_Action item:_ Find every line in the records below that holds the word "communities", and copy each one.

Stored items:
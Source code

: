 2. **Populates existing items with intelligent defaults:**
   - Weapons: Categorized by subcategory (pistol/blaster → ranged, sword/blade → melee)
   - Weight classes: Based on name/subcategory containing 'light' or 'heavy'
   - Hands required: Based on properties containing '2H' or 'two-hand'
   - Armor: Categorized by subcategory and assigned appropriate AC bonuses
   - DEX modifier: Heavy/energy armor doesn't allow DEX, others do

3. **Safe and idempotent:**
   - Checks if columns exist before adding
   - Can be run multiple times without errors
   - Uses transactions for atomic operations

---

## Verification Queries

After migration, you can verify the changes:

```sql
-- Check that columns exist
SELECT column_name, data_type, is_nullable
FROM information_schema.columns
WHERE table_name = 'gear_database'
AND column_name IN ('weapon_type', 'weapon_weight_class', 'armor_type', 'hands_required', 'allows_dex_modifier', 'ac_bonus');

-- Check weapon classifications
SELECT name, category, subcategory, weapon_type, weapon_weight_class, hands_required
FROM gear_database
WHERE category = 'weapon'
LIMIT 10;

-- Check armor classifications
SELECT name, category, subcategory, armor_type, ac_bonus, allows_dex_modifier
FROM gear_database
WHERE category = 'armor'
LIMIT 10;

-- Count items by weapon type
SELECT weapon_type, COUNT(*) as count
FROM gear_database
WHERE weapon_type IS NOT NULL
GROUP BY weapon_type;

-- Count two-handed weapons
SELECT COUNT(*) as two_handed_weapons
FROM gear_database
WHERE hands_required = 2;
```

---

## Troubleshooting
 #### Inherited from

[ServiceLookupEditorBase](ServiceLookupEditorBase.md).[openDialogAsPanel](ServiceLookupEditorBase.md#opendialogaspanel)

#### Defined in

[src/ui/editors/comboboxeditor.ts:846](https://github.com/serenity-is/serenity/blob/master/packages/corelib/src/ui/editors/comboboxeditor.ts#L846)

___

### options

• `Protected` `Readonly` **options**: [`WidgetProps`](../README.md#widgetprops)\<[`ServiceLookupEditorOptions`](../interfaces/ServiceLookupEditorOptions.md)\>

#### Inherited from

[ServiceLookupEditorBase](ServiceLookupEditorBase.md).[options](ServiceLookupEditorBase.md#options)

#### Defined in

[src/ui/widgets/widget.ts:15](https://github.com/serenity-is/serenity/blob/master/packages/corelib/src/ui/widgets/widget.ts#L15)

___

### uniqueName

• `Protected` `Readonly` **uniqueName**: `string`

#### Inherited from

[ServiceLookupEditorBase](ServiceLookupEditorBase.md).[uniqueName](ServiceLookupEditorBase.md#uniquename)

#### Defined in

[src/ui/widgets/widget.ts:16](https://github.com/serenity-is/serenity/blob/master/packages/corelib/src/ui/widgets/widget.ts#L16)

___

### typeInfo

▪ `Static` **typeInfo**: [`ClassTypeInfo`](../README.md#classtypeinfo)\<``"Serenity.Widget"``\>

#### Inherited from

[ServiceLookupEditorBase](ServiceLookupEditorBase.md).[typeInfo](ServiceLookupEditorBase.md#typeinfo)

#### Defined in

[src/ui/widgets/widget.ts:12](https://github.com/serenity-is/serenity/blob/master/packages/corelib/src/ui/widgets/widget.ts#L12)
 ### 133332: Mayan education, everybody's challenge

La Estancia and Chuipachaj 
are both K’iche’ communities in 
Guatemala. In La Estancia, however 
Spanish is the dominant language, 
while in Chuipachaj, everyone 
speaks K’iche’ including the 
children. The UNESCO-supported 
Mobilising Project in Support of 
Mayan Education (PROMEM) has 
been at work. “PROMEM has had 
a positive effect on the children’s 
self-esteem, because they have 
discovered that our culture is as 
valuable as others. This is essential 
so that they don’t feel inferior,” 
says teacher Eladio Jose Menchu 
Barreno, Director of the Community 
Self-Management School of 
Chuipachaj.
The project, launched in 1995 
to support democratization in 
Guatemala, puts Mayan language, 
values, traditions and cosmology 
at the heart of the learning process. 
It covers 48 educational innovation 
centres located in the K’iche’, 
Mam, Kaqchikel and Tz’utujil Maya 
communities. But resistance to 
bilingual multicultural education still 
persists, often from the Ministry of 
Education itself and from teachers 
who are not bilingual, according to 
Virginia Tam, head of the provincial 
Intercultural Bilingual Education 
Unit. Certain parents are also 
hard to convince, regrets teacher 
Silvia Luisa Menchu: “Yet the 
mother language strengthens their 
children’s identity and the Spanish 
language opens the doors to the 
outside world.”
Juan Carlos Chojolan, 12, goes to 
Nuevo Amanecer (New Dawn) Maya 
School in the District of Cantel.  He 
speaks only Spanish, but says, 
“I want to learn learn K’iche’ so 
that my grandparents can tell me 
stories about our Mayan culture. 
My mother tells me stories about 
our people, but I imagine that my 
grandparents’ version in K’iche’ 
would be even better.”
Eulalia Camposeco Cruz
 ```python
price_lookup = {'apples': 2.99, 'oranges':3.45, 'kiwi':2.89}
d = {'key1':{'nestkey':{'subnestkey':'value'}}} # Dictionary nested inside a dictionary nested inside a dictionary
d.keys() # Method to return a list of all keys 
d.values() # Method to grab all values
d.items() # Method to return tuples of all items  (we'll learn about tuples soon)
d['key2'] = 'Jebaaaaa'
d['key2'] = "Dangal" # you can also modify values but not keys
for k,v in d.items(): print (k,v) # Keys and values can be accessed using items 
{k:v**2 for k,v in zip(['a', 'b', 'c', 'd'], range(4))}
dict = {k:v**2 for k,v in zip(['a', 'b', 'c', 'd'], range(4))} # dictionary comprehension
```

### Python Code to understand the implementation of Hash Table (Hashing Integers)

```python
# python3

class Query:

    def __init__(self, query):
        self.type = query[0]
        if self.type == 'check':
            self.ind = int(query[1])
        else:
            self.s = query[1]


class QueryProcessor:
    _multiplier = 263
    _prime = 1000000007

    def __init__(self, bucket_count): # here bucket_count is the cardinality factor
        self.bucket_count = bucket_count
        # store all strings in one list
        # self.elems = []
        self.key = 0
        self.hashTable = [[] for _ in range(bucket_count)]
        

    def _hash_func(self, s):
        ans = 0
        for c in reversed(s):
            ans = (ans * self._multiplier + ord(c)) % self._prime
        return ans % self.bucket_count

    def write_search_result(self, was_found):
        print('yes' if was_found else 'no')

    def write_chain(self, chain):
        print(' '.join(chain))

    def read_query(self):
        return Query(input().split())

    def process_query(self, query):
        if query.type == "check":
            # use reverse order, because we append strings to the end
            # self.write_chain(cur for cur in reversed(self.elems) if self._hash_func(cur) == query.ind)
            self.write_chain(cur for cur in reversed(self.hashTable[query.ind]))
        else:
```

_Your response:_
are both K’iche’ communities in 
communities. But resistance to 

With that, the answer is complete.